■ Exercise brief ■
Only the lines from the one containing "7. Check for console.logs in production code" to the end of the material belong in your answer. Please copy them word for word.
☆ ☆ ☆ ☆ ☆ ☆ ☆
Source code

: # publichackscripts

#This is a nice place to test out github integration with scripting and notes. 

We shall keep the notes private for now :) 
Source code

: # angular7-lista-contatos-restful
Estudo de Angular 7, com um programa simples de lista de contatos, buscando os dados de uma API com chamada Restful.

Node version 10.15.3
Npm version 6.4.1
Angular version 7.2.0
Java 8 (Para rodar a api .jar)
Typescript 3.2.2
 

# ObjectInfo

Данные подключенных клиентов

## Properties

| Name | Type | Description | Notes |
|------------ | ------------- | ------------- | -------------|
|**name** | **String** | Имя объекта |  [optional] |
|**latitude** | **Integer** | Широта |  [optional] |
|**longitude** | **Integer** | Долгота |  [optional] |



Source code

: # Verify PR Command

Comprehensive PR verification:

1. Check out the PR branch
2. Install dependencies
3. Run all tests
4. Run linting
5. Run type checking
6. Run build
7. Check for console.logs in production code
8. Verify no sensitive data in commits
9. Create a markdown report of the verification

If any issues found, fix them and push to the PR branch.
☆ ☆ ☆ ☆ ☆ ☆ ☆
■ Exercise output ■
7. Check for console.logs in production code
8. Verify no sensitive data in commits
9. Create a markdown report of the verification

If any issues found, fix them and push to the PR branch.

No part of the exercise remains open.